* [ASSIGNMENT]
Find the string "NormalTok" in the records and copy each line where it occurs.

* [Data extracted from a collection]
++++++++

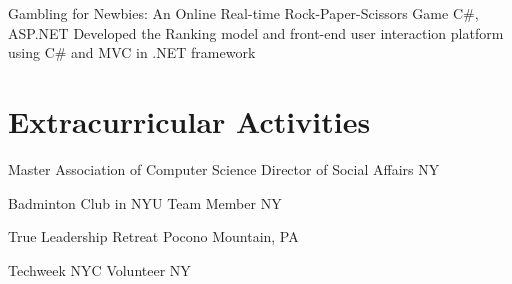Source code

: \documentclass[11pt,a4paper,sans]{moderncv}   %
\begin{document}
{Gambling for Newbies: An Online Real-time Rock-Paper-Scissors Game}
{C\#, ASP.NET}
{}{}
{{Developed the Ranking model and front-end user interaction platform using C\# and MVC in .NET framework}
}

\section{Extracurricular Activities}
{Master Association of Computer Science}
{Director of Social Affairs}
{NY}{}{}

{Badminton Club in NYU}
{Team Member}
{NY}{}{}

{True Leadership Retreat}
{}
{Pocono Mountain, PA}
{}{}

{Techweek NYC}
{Volunteer}
{NY}
{}{}


\renewcommand{\baselinestretch}{1.0}

\closesection{}                   %
\renewcommand{\listitemsymbol}{-} %
\end{document}
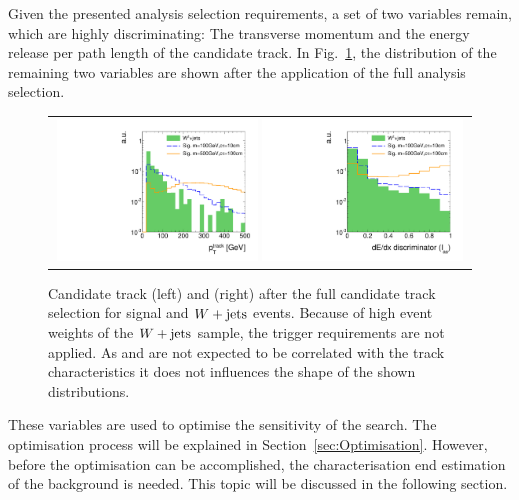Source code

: Given the presented analysis selection requirements, a set of two variables remain, which are highly discriminating:
The transverse momentum and the energy release per path length of the candidate track.
In Fig.~\ref{fig:PtAndIasAfterFullPreselection}, the distribution of the remaining two variables are shown after the application of the full analysis selection.
\begin{figure}[!h]
  \centering 
  \begin{tabular}{c}
    \includegraphics[width=0.49\textwidth]{figures/analysis/AnalysisSelection/chiTracksfullSelectionNoTriggerCuts_Wjets/htrackPtSmallRange_log.pdf}
    \includegraphics[width=0.49\textwidth]{figures/analysis/AnalysisSelection/chiTracksfullSelectionNoTriggerCuts_Wjets/htrackASmiSmallRange_log.pdf}
  \end{tabular}
  \caption{Candidate track \pt (left) and \ias (right) after the full candidate track selection for signal and $W+\text{jets}$ events. 
           Because of high event weights of the $W+\text{jets}$ sample, the trigger requirements are not applied.
           As \met and \ptfirstjet are not expected to be correlated with the track characteristics it does not influences the shape of the shown distributions.}
  \label{fig:PtAndIasAfterFullPreselection}
\end{figure}
These variables are used to optimise the sensitivity of the search.
The optimisation process will be explained in Section~\ref{sec:Optimisation}.
However, before the optimisation can be accomplished, the characterisation end estimation of the background is needed.
This topic will be discussed in the following section.

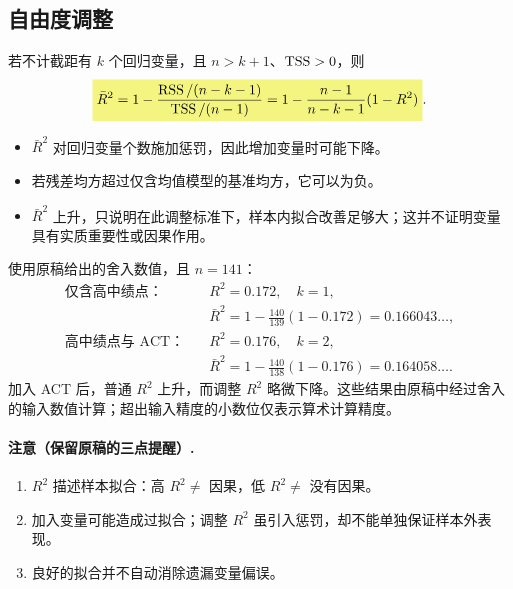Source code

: \subsection{自由度调整}
若不计截距有 $k$ 个回归变量，且 $n>k+1$、$\TSS>0$，则
\begin{equation}\label{eq:adjusted-r2}
\hm{\bar R^2=1-\frac{\RSS/(n-k-1)}{\TSS/(n-1)}
=1-\frac{n-1}{n-k-1}(1-R^2)}.
\end{equation}
\begin{itemize}
\item $\bar R^2$ 对回归变量个数施加惩罚，因此增加变量时可能下降。
\item 若残差均方超过仅含均值模型的基准均方，它可以为负。
\item $\bar R^2$ 上升，只说明在此调整标准下，样本内拟合改善足够大；这并不证明变量具有实质重要性或因果作用。
\end{itemize}

\begin{example}
使用原稿给出的舍入数值，且 $n=141$：
\begin{align*}
\text{仅含高中绩点：}\quad &R^2=0.172,\quad k=1,\\
&\bar R^2=1-\frac{140}{139}(1-0.172)=0.166043\ldots,\\
\text{高中绩点与 ACT：}\quad &R^2=0.176,\quad k=2,\\
&\bar R^2=1-\frac{140}{138}(1-0.176)=0.164058\ldots.
\end{align*}
加入 ACT 后，普通 $R^2$ 上升，而调整 $R^2$ 略微下降。这些结果由原稿中经过舍入的输入数值计算；超出输入精度的小数位仅表示算术计算精度。
\end{example}

\paragraph{注意（保留原稿的三点提醒）.}
\begin{enumerate}
\item $R^2$ 描述样本拟合：高 $R^2\ne$ 因果，低 $R^2\ne$ 没有因果。
\item 加入变量可能造成过拟合；调整 $R^2$ 虽引入惩罚，却不能单独保证样本外表现。
\item 良好的拟合并不自动消除遗漏变量偏误。
\end{enumerate}


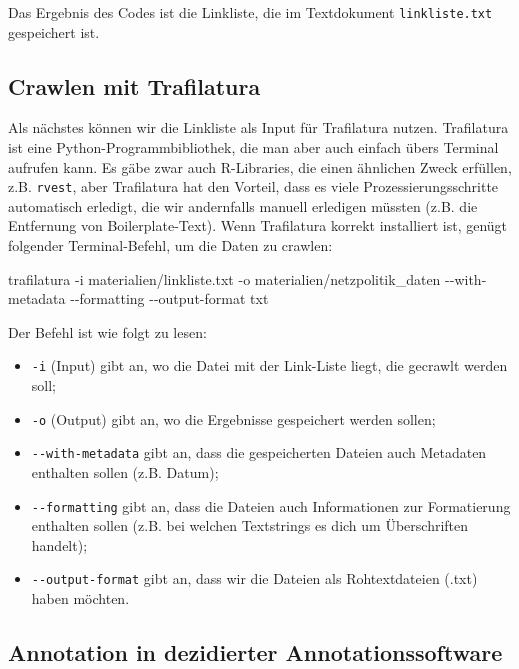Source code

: \documentclass[
  letterpaper,
  DIV=11,
  numbers=noendperiod]{scrreprt}
\newenvironment{Shaded}{\begin{snugshade}}{\end{snugshade}}
\newcommand{\NormalTok}[1]{\textcolor[rgb]{0.00,0.23,0.31}{#1}}
\begin{document}
Das Ergebnis des Codes ist die Linkliste, die im Textdokument
\texttt{linkliste.txt} gespeichert ist.

\subsection{Crawlen mit Trafilatura}\label{crawlen-mit-trafilatura}

Als nächstes können wir die Linkliste als Input für Trafilatura nutzen.
Trafilatura ist eine Python-Programmbibliothek, die man aber auch
einfach übers Terminal aufrufen kann. Es gäbe zwar auch R-Libraries, die
einen ähnlichen Zweck erfüllen, z.B. \texttt{rvest}, aber Trafilatura
hat den Vorteil, dass es viele Prozessierungsschritte automatisch
erledigt, die wir andernfalls manuell erledigen müssten (z.B. die
Entfernung von Boilerplate-Text). Wenn Trafilatura korrekt installiert
ist, genügt folgender Terminal-Befehl, um die Daten zu crawlen:

\begin{Shaded}
\begin{Highlighting}[]
\NormalTok{trafilatura {-}i materialien/linkliste.txt {-}o materialien/netzpolitik\_daten {-}{-}with{-}metadata {-}{-}formatting {-}{-}output{-}format txt}
\end{Highlighting}
\end{Shaded}

Der Befehl ist wie folgt zu lesen:

\begin{itemize}
\item
  \texttt{-i} (Input) gibt an, wo die Datei mit der Link-Liste liegt,
  die gecrawlt werden soll;
\item
  \texttt{-o} (Output) gibt an, wo die Ergebnisse gespeichert werden
  sollen;
\item
  \texttt{-\/-with-metadata} gibt an, dass die gespeicherten Dateien
  auch Metadaten enthalten sollen (z.B. Datum);
\item
  \texttt{-\/-formatting} gibt an, dass die Dateien auch Informationen
  zur Formatierung enthalten sollen (z.B. bei welchen Textstrings es
  dich um Überschriften handelt);
\item
  \texttt{-\/-output-format} gibt an, dass wir die Dateien als
  Rohtextdateien (.txt) haben möchten.
\end{itemize}

\subsection{Annotation in dezidierter
Annotationssoftware}\label{annotation-in-dezidierter-annotationssoftware}
\end{document}
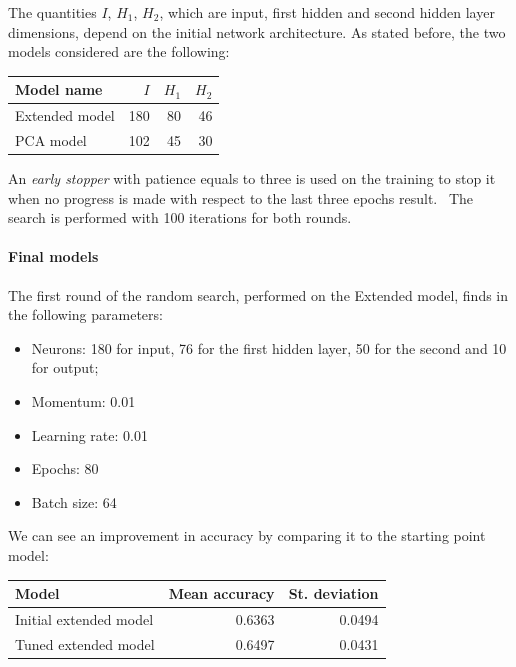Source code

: The quantities $I$, $H_1$, $H_2$, which are input, first hidden and second hidden 
layer dimensions, depend on the initial network architecture.
As stated before, the two models considered are the following: 
\begin{center}
    \begin{tabular}{ |l|r|r|r|} 
        \hline
        Model name & $I$ & $H_1$ & $H_2$ \\
        \hline
        Extended model & 180 & 80 & 46 \\
        PCA model & 102 & 45 & 30 \\
        \hline
    \end{tabular}
\end{center}

An \emph{early stopper} with patience equals to three is used on the training to stop it when no progress is made with 
respect to the last three epochs result.~\cite{early}
The search is performed with 100 iterations for both rounds.

\paragraph{Final models}
The first round of the random search, performed on the Extended model, finds 
in the following parameters:
\begin{itemize}
    \item Neurons: 180 for input, 76 for the first hidden layer, 50 for the second and 10 for output;
    \item Momentum: 0.01
    \item Learning rate: 0.01
    \item Epochs: 80
    \item Batch size: 64
\end{itemize}
We can see an improvement in accuracy by comparing it to the starting point model:
\begin{center}
    \begin{tabular}{ |l|r|r| } 
        \hline
        Model & Mean accuracy & St. deviation \\
        \hline
        Initial extended model & 0.6363 & 0.0494\\
        Tuned extended model & 0.6497 & 0.0431\\
        \hline
    \end{tabular}
\end{center}

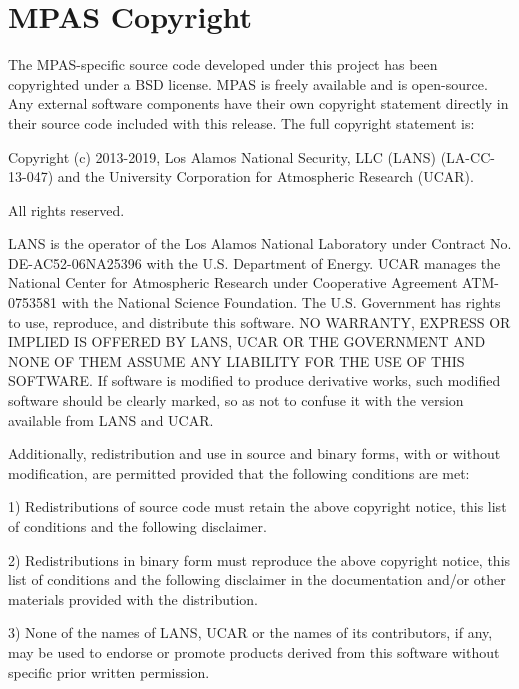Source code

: 
\chapter{MPAS Copyright}

{\parindent=0pt  \parskip=5pt

The MPAS-specific source code developed under this project has been copyrighted under a BSD license.  MPAS is freely available and is open-source.  Any external software components have their own copyright statement directly in their source code included with this release.  The full copyright statement is:

Copyright (c) 2013-2019,  Los Alamos National Security, LLC (LANS) (LA-CC-13-047)
and the University Corporation for Atmospheric Research (UCAR).   

All rights reserved. 

LANS is the operator of the Los Alamos National Laboratory under Contract No.
DE-AC52-06NA25396 with the U.S. Department of Energy.  UCAR manages the National
Center for Atmospheric Research under Cooperative Agreement ATM-0753581 with the
National Science Foundation.  The U.S. Government has rights to use, reproduce,
and distribute this software.  NO WARRANTY, EXPRESS OR IMPLIED IS OFFERED BY
LANS, UCAR OR THE GOVERNMENT AND NONE OF THEM ASSUME ANY LIABILITY FOR THE USE
OF THIS SOFTWARE.  If software is modified to produce derivative works, such
modified software should be clearly marked, so as not to confuse it with the
version available from LANS and UCAR.

Additionally, redistribution and use in source and binary forms, with or without
modification, are permitted provided that the following conditions are met:

1) Redistributions of source code must retain the above copyright notice, this
list of conditions and the following disclaimer.

2) Redistributions in binary form must reproduce the above copyright notice,
this list of conditions and the following disclaimer in the documentation and/or
other materials provided with the distribution.

3) None of the names of LANS, UCAR or the names of its contributors, if any, may
be used to endorse or promote products derived from this software without
specific prior written permission.

}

++++++++

* [RESULT OF THE TASK]
\newcommand{\NormalTok}[1]{\textcolor[rgb]{0.00,0.23,0.31}{#1}}
\NormalTok{trafilatura {-}i materialien/linkliste.txt {-}o materialien/netzpolitik\_daten {-}{-}with{-}metadata {-}{-}formatting {-}{-}output{-}format txt}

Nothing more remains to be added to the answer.